Un homme est allongé sur son lit. Livide. Des draps bleus couvrent son sexe. Lueur blanchâtre. Le regard fixe, perdu dans le vide. Il semble mort. Il cligne des yeux. Il est pensif. Il se lève. Hors champ, il ouvre les rideaux. Lumière sur les draps froissés. Un titre : SHAME (honte).

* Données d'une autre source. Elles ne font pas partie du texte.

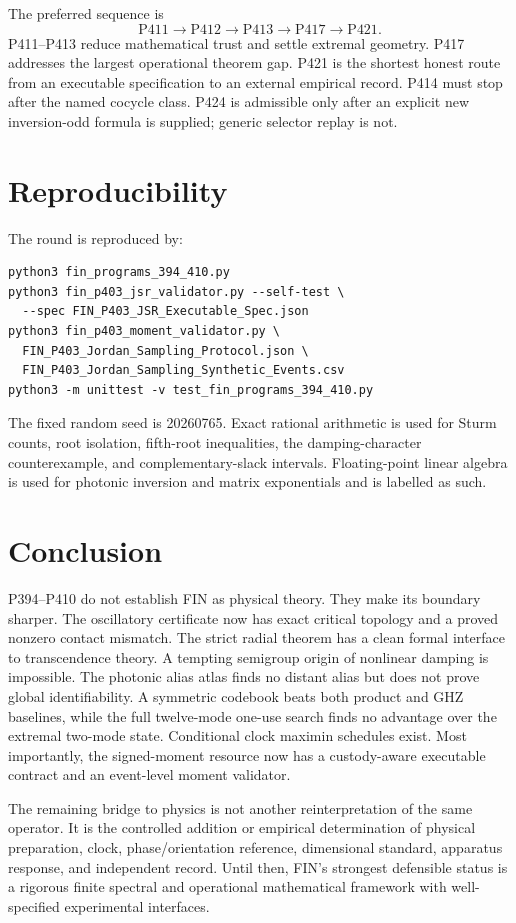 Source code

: \documentclass[11pt,a4paper,openany]{report}
\begin{document}
The preferred sequence is
\[
\boxed{\mathrm{P411}\to\mathrm{P412}\to\mathrm{P413}
\to\mathrm{P417}\to\mathrm{P421}.}
\]
P411--P413 reduce mathematical trust and settle extremal geometry. P417
addresses the largest operational theorem gap. P421 is the shortest honest
route from an executable specification to an external empirical record.
P414 must stop after the named cocycle class. P424 is admissible only after an
explicit new inversion-odd formula is supplied; generic selector replay is
not.

\chapter{Reproducibility}

The round is reproduced by:
\begin{verbatim}
python3 fin_programs_394_410.py
python3 fin_p403_jsr_validator.py --self-test \
  --spec FIN_P403_JSR_Executable_Spec.json
python3 fin_p403_moment_validator.py \
  FIN_P403_Jordan_Sampling_Protocol.json \
  FIN_P403_Jordan_Sampling_Synthetic_Events.csv
python3 -m unittest -v test_fin_programs_394_410.py
\end{verbatim}
The fixed random seed is 20260765. Exact rational arithmetic is used for
Sturm counts, root isolation, fifth-root inequalities, the damping-character
counterexample, and complementary-slack intervals. Floating-point linear
algebra is used for photonic inversion and matrix exponentials and is labelled
as such.

\chapter{Conclusion}

P394--P410 do not establish FIN as physical theory. They make its boundary
sharper. The oscillatory certificate now has exact critical topology and a
proved nonzero contact mismatch. The strict radial theorem has a clean formal
interface to transcendence theory. A tempting semigroup origin of nonlinear
damping is impossible. The photonic alias atlas finds no distant alias but
does not prove global identifiability. A symmetric codebook beats both
product and GHZ baselines, while the full twelve-mode one-use search finds no
advantage over the extremal two-mode state. Conditional clock maximin
schedules exist. Most importantly, the signed-moment resource now has a
custody-aware executable contract and an event-level moment validator.

The remaining bridge to physics is not another reinterpretation of the same
operator. It is the controlled addition or empirical determination of
physical preparation, clock, phase/orientation reference, dimensional
standard, apparatus response, and independent record. Until then, FIN's
strongest defensible status is a rigorous finite spectral and operational
mathematical framework with well-specified experimental interfaces.
\end{document}
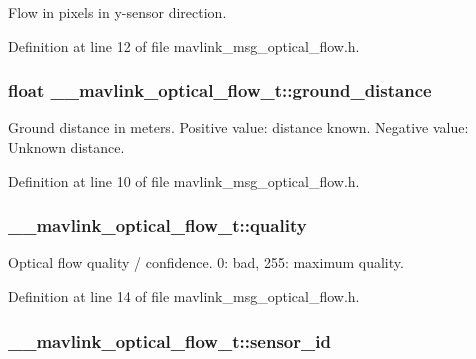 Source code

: Flow in pixels in y-\/sensor direction. 



Definition at line 12 of file mavlink\-\_\-msg\-\_\-optical\-\_\-flow.\-h.

\hypertarget{struct____mavlink__optical__flow__t_a89b39010e211494ffecc65c29fdd8c0e}{
\subsubsection[{ground\-\_\-distance}]{\setlength{\rightskip}{0pt plus 5cm}float \-\_\-\-\_\-mavlink\-\_\-optical\-\_\-flow\-\_\-t\-::ground\-\_\-distance}}\label{struct____mavlink__optical__flow__t_a89b39010e211494ffecc65c29fdd8c0e}


Ground distance in meters. Positive value\-: distance known. Negative value\-: Unknown distance. 



Definition at line 10 of file mavlink\-\_\-msg\-\_\-optical\-\_\-flow.\-h.

\hypertarget{struct____mavlink__optical__flow__t_a3efb901fe9c47c88f90ddfb73d76f542}{
\subsubsection[{quality}]{ \-\_\-\-\_\-mavlink\-\_\-optical\-\_\-flow\-\_\-t\-::quality}}\label{struct____mavlink__optical__flow__t_a3efb901fe9c47c88f90ddfb73d76f542}


Optical flow quality / confidence. 0\-: bad, 255\-: maximum quality. 



Definition at line 14 of file mavlink\-\_\-msg\-\_\-optical\-\_\-flow.\-h.

\hypertarget{struct____mavlink__optical__flow__t_a196e345c474b8fc63570ebad5f947544}{
\subsubsection[{sensor\-\_\-id}]{ \-\_\-\-\_\-mavlink\-\_\-optical\-\_\-flow\-\_\-t\-::sensor\-\_\-id}}\label{struct____mavlink__optical__flow__t_a196e345c474b8fc63570ebad5f947544}


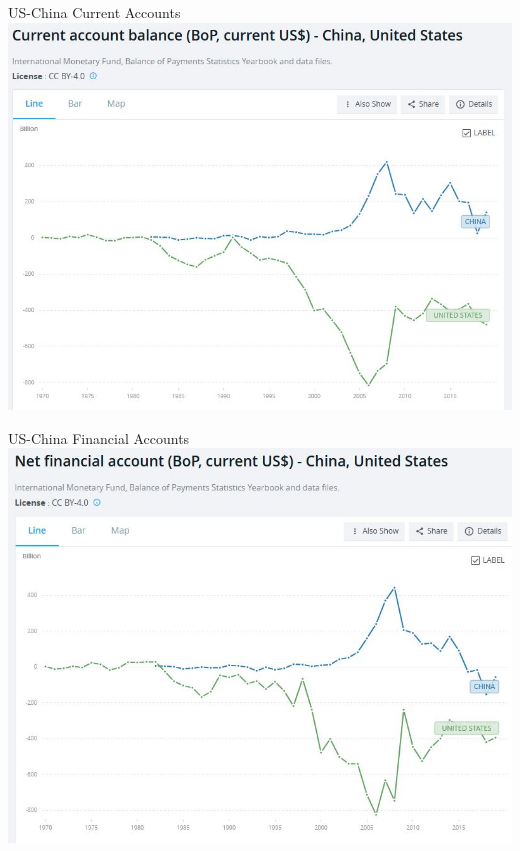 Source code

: \documentclass{beamer}
\begin{document}
\begin{frame}{\LARGE US-China Current Accounts}
	\centering
	\includegraphics[width=\textwidth,height=0.8\textheight,keepaspectratio]{US-China current account.JPG}
\end{frame}

\begin{frame}{\LARGE US-China Financial Accounts}
	\centering
	\includegraphics[width=\textwidth,height=0.8\textheight,keepaspectratio]{US-China financial account.JPG}
\end{frame}
\end{document}
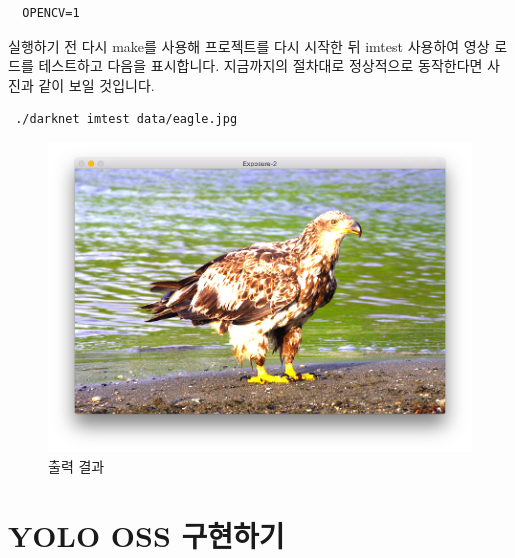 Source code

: \documentclass{article}
\begin{document}
\begin{lstlisting}
  OPENCV=1 
\end{lstlisting}
실행하기 전 다시 make를 사용해 프로젝트를 다시 시작한 뒤 imtest 사용하여 영상 로드를 테스트하고 다음을 표시합니다. 지금까지의 절차대로 정상적으로 동작한다면 사진과 같이 보일 것입니다.
\begin{lstlisting}
 ./darknet imtest data/eagle.jpg 
\end{lstlisting}

\begin{figure}[h!]
\centering
\includegraphics[scale=0.13]{egle.png}
\caption{출력 결과}
\label{fig:detect} 
\end{figure}


\section{YOLO OSS 구현하기}
\end{document}

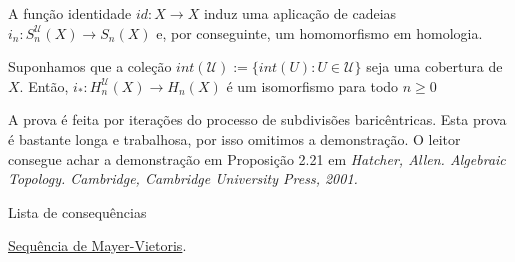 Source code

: A função identidade $id:X\rightarrow X$ induz uma aplicação de cadeias $i_n:S_n^{\mathcal{U}}(X)\rightarrow S_n (X)$ e, por conseguinte, um homomorfismo em homologia.


\begin{prop}
    Suponhamos que a coleção $int(\mathcal{U}):=\{int(U):U\in \mathcal{U}\}$ seja uma cobertura de $X$. Então, $i_*:H^{\mathcal{U}}_n (X)\rightarrow H_n (X)$ é um isomorfismo para todo $n\ge 0$
\end{prop}

\begin{dem}
    A prova é feita por iterações do processo de subdivisões baricêntricas. Esta prova é bastante longa e trabalhosa, por isso omitimos a demonstração. O leitor consegue achar a demonstração em Proposição 2.21 em 
    \textit{Hatcher, Allen. Algebraic Topology. Cambridge, Cambridge University Press, 2001.}
\end{dem}

\begin{titlemize}{Lista de consequências}
    \item \hyperref[sequencia-de-mayer-vietoris-prop]{Sequência de Mayer-Vietoris}.\\
\end{titlemize}
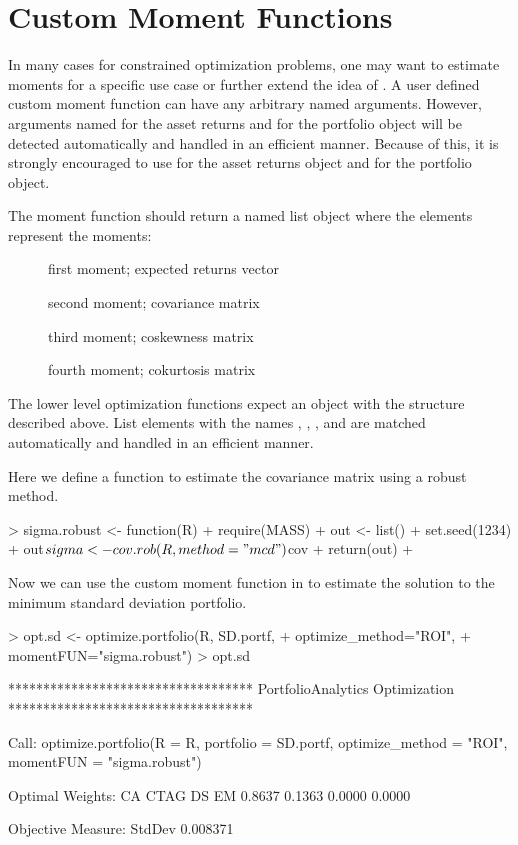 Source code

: \documentclass[a4paper]{article}
\begin{document}
\section{Custom Moment Functions}
In many cases for constrained optimization problems, one may want to estimate moments for a specific use case or further extend the idea of . A user defined custom moment function can have any arbitrary named arguments. However, arguments named  for the asset returns and  for the portfolio object will be detected automatically and handled in an efficient manner. Because of this, it is strongly encouraged to use  for the asset returns object and  for the portfolio object.

The moment function should return a named list object where the elements represent the moments:
\begin{description}
  \item[]{ first moment; expected returns vector}
  \item[]{ second moment; covariance matrix}
  \item[]{ third moment; coskewness matrix}
  \item[]{ fourth moment; cokurtosis matrix}
\end{description}

The lower level optimization functions expect an object with the structure described above. List elements with the names , , , and  are matched automatically and handled in an efficient manner.

Here we define a function to estimate the covariance matrix using a robust method.
\begin{Schunk}
\begin{Sinput}
> sigma.robust <- function(R){
+   require(MASS)
+   out <- list()
+   set.seed(1234)
+   out$sigma <- cov.rob(R, method="mcd")$cov
+   return(out)
+ }
\end{Sinput}
\end{Schunk}

Now we can use the custom moment function in  to estimate the solution to the minimum standard deviation portfolio.
\begin{Schunk}
\begin{Sinput}
> opt.sd <- optimize.portfolio(R, SD.portf, 
+                              optimize_method="ROI", 
+                              momentFUN="sigma.robust")
> opt.sd
\end{Sinput}
\begin{Soutput}
***********************************
PortfolioAnalytics Optimization
***********************************

Call:
optimize.portfolio(R = R, portfolio = SD.portf, optimize_method = "ROI", 
    momentFUN = "sigma.robust")

Optimal Weights:
    CA   CTAG     DS     EM 
0.8637 0.1363 0.0000 0.0000 

Objective Measure:
  StdDev 
0.008371 
\end{Soutput}
\end{Schunk}
\end{document}
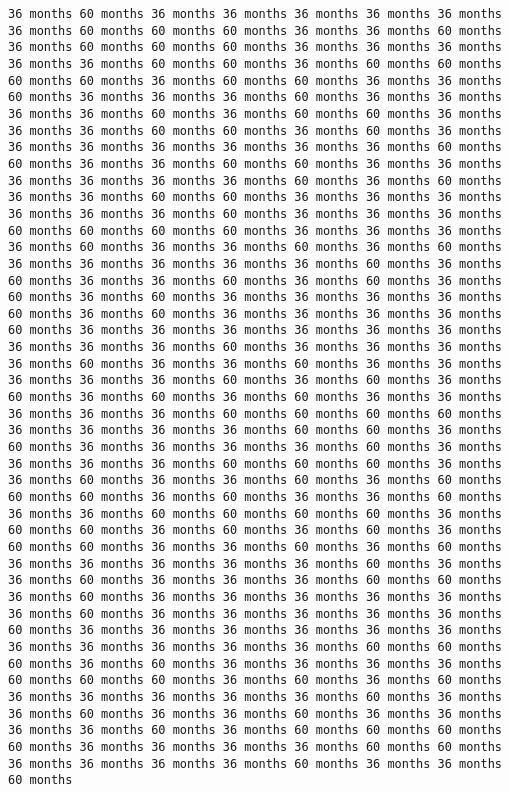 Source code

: \documentclass[11pt]{article}
\begin{document}
\begin{Verbatim}[commandchars=\\\{\}, frame=single, framerule=2mm, rulecolor=\color{outerrorbackground}]
36 months 60 months 36 months 36 months 36 months 36 months 36 months 36 months 60 months 60 months 60 months 36 months 36 months 60 months 36 months 60 months 60 months 60 months 36 months 36 months 36 months 36 months 36 months 60 months 60 months 36 months 60 months 60 months 60 months 60 months 36 months 60 months 60 months 36 months 36 months 60 months 36 months 36 months 36 months 60 months 36 months 36 months 36 months 36 months 60 months 36 months 60 months 60 months 36 months 36 months 36 months 60 months 60 months 36 months 60 months 36 months 36 months 36 months 36 months 36 months 36 months 36 months 60 months 60 months 36 months 36 months 60 months 60 months 36 months 36 months 36 months 36 months 36 months 36 months 60 months 36 months 60 months 36 months 36 months 60 months 60 months 36 months 36 months 36 months 36 months 36 months 36 months 60 months 36 months 36 months 36 months 60 months 60 months 60 months 60 months 36 months 36 months 36 months 36 months 60 months 36 months 36 months 60 months 36 months 60 months 36 months 36 months 36 months 36 months 36 months 60 months 36 months 60 months 36 months 36 months 60 months 36 months 60 months 36 months 60 months 36 months 60 months 36 months 36 months 36 months 36 months 60 months 36 months 60 months 36 months 36 months 36 months 36 months 60 months 36 months 36 months 36 months 36 months 36 months 36 months 36 months 36 months 36 months 60 months 36 months 36 months 36 months 36 months 60 months 36 months 36 months 60 months 36 months 36 months 36 months 36 months 36 months 60 months 36 months 60 months 36 months 60 months 36 months 60 months 36 months 60 months 36 months 36 months 36 months 36 months 36 months 60 months 60 months 60 months 60 months 36 months 36 months 36 months 36 months 60 months 60 months 36 months 60 months 36 months 36 months 36 months 36 months 60 months 36 months 36 months 36 months 36 months 60 months 60 months 60 months 36 months 36 months 60 months 36 months 36 months 60 months 36 months 60 months 60 months 60 months 36 months 60 months 36 months 36 months 60 months 36 months 36 months 60 months 60 months 60 months 60 months 36 months 60 months 60 months 36 months 60 months 36 months 60 months 36 months 60 months 60 months 36 months 36 months 60 months 36 months 60 months 36 months 36 months 36 months 36 months 36 months 60 months 36 months 36 months 60 months 36 months 36 months 36 months 60 months 60 months 36 months 60 months 36 months 36 months 36 months 36 months 36 months 36 months 60 months 36 months 36 months 36 months 36 months 36 months 60 months 36 months 36 months 36 months 36 months 36 months 36 months 36 months 36 months 36 months 36 months 36 months 60 months 60 months 60 months 36 months 60 months 36 months 36 months 36 months 36 months 60 months 60 months 60 months 36 months 60 months 36 months 60 months 36 months 36 months 36 months 36 months 36 months 60 months 36 months 36 months 60 months 36 months 36 months 60 months 36 months 36 months 36 months 36 months 60 months 36 months 60 months 60 months 60 months 60 months 36 months 36 months 36 months 36 months 60 months 60 months 36 months 36 months 36 months 36 months 60 months 36 months 36 months 60 months 
\end{Verbatim}
\end{document}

Voici le premier plan du film. Voici Brandon. Brandon est seul. Il enchaîne les conquêtes féminines. Le sexe, il en abuse, désabusé. Il est addict. Sous ses airs de golden boy sûr de lui, Brandon est tourmenté. Sa sœur Sissy (Carey Mulligan), qui débarque chez lui, ne l’est pas moins, perdue, déjantée. Brandon la rejette, ne voulant pas affronter son propre reflet dans la souffrance de sa semblable. La jeune femme vient chambouler cet équilibre qu’il tente de se donner à travers une vie ordonnée : appartement rangé, habitudes installées... Mais ses démons sont bien là, à le ronger.

Après avoir montré la décadence d’un corps en mettant en scène le combat de Bobby Sands dans Hunger, le réalisateur Steve Mc Queen retrouve l’impressionnant Michael Fassbender pour filmer, cette fois, la décadence d’une âme. Dans une atmosphère pesante, on suit, accroché au siège, cet être qui se détruit dans ses pulsions à travers une mise en scène de plus en plus tendue.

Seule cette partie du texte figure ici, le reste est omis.